##### Exercise material #####

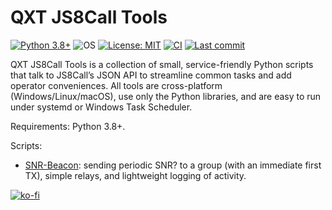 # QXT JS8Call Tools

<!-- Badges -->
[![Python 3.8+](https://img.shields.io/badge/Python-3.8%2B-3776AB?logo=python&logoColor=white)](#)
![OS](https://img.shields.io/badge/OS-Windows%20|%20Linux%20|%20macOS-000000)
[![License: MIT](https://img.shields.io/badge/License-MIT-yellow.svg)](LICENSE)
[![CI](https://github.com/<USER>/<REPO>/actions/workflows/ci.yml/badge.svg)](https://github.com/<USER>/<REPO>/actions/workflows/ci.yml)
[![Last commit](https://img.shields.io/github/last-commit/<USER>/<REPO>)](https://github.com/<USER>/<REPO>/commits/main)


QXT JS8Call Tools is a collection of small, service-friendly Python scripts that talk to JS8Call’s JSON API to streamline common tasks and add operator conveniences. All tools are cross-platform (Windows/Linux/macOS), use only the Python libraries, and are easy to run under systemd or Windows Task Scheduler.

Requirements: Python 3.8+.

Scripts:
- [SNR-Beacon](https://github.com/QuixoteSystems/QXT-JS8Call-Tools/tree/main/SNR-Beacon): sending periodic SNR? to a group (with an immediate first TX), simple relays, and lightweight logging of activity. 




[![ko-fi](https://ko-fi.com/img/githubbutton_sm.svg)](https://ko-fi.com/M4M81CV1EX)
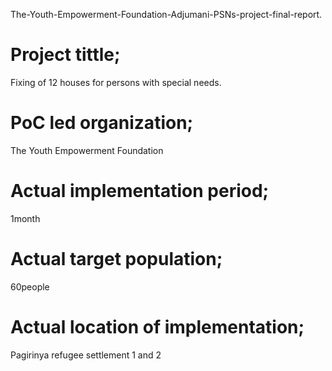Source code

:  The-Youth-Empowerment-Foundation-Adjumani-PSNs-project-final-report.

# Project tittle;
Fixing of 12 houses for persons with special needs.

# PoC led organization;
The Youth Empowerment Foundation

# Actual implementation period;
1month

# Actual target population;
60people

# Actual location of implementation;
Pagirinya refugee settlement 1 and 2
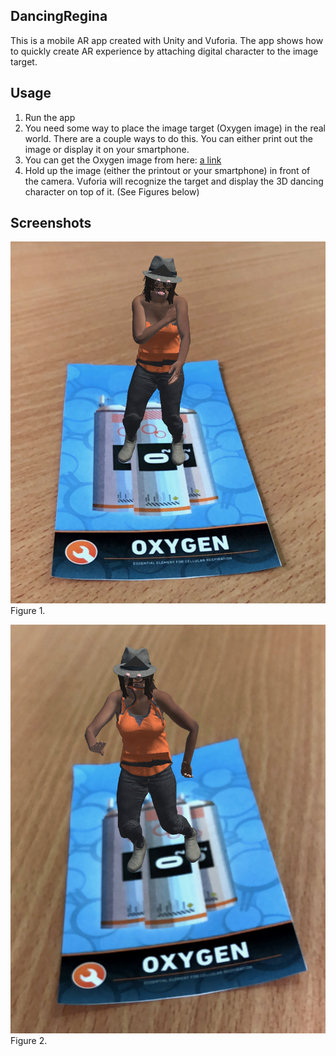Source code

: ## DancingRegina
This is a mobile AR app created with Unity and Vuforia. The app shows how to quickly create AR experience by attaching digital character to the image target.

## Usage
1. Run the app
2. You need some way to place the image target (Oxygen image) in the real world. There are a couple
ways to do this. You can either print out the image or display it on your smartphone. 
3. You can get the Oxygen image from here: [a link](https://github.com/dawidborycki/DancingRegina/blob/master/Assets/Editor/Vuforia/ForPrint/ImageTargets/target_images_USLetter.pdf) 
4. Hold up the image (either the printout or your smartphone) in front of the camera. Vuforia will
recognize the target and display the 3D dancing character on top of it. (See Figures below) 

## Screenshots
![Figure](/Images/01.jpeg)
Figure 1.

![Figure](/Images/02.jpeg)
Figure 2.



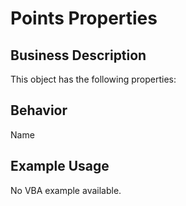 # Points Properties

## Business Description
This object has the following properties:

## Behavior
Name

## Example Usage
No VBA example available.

#####
##### Exercise material #####

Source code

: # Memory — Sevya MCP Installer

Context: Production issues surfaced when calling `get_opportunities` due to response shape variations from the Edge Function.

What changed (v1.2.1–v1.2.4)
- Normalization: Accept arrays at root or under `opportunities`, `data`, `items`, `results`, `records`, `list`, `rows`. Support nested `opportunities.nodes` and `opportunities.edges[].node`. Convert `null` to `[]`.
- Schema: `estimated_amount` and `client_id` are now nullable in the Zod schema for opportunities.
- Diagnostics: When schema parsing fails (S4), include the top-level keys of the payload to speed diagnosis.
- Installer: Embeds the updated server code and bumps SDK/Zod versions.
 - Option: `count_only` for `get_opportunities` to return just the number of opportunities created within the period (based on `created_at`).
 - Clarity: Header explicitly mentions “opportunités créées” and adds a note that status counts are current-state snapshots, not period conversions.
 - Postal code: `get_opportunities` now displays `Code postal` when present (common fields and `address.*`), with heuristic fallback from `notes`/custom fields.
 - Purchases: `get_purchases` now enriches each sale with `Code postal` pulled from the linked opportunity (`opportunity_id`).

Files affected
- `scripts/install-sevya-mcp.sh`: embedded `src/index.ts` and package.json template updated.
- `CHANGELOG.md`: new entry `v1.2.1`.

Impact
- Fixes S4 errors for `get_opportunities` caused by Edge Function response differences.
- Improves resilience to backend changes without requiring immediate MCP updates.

#####
##### Exercise material #####

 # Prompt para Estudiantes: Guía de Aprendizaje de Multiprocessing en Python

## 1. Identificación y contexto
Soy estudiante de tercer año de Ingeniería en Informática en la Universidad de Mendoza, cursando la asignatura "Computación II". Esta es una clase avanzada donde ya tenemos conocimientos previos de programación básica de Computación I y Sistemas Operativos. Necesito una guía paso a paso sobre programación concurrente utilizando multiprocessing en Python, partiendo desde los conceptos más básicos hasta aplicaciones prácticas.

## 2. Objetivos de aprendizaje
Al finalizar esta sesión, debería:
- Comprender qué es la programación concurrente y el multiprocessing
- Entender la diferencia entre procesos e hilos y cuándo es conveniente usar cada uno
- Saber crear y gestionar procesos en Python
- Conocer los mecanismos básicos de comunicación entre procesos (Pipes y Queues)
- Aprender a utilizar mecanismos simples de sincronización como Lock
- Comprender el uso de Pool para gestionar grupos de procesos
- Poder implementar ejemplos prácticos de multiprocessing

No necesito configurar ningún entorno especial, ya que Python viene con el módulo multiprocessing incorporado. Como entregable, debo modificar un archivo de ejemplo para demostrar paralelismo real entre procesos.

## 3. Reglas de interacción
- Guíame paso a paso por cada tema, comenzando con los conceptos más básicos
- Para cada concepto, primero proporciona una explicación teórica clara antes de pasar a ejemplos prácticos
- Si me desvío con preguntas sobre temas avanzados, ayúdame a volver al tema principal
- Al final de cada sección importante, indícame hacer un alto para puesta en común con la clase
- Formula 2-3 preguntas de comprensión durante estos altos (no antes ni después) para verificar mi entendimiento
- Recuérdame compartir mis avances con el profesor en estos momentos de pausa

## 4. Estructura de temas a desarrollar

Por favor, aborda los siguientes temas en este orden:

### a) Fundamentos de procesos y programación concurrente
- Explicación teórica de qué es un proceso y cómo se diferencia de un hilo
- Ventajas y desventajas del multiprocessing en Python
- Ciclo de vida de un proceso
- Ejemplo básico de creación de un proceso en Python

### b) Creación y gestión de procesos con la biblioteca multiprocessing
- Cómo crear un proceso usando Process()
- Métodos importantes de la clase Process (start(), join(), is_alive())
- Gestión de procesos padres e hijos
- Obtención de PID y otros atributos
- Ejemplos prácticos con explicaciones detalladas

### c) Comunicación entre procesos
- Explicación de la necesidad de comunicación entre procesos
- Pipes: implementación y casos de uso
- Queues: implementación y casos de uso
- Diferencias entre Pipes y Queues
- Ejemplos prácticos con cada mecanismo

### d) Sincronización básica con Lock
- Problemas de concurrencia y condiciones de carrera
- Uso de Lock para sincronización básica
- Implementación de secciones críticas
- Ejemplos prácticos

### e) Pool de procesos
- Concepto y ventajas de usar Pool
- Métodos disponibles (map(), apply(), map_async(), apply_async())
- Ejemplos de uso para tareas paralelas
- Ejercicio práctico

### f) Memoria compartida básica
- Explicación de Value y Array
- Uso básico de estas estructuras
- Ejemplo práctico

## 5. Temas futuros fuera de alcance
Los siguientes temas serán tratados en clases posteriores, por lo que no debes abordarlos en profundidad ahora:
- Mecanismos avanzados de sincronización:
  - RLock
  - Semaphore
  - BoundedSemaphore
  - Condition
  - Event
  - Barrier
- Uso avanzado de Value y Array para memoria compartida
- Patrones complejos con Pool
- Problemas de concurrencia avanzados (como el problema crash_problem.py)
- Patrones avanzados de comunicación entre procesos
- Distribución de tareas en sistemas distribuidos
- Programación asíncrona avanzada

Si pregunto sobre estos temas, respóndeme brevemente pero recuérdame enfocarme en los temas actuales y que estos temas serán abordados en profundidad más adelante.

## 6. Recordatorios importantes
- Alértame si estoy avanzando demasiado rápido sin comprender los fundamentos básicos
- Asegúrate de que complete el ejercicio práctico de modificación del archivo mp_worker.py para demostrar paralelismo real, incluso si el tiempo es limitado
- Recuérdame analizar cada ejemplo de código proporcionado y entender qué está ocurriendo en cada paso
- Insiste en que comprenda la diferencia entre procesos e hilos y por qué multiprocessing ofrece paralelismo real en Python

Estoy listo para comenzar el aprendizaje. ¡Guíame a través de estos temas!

#####

Task objective:
When a line of the records includes "paralelismo", that line belongs in the answer.

Answer:
No necesito configurar ningún entorno especial, ya que Python viene con el módulo multiprocessing incorporado. Como entregable, debo modificar un archivo de ejemplo para demostrar paralelismo real entre procesos.
- Asegúrate de que complete el ejercicio práctico de modificación del archivo mp_worker.py para demostrar paralelismo real, incluso si el tiempo es limitado
- Insiste en que comprenda la diferencia entre procesos e hilos y por qué multiprocessing ofrece paralelismo real en Python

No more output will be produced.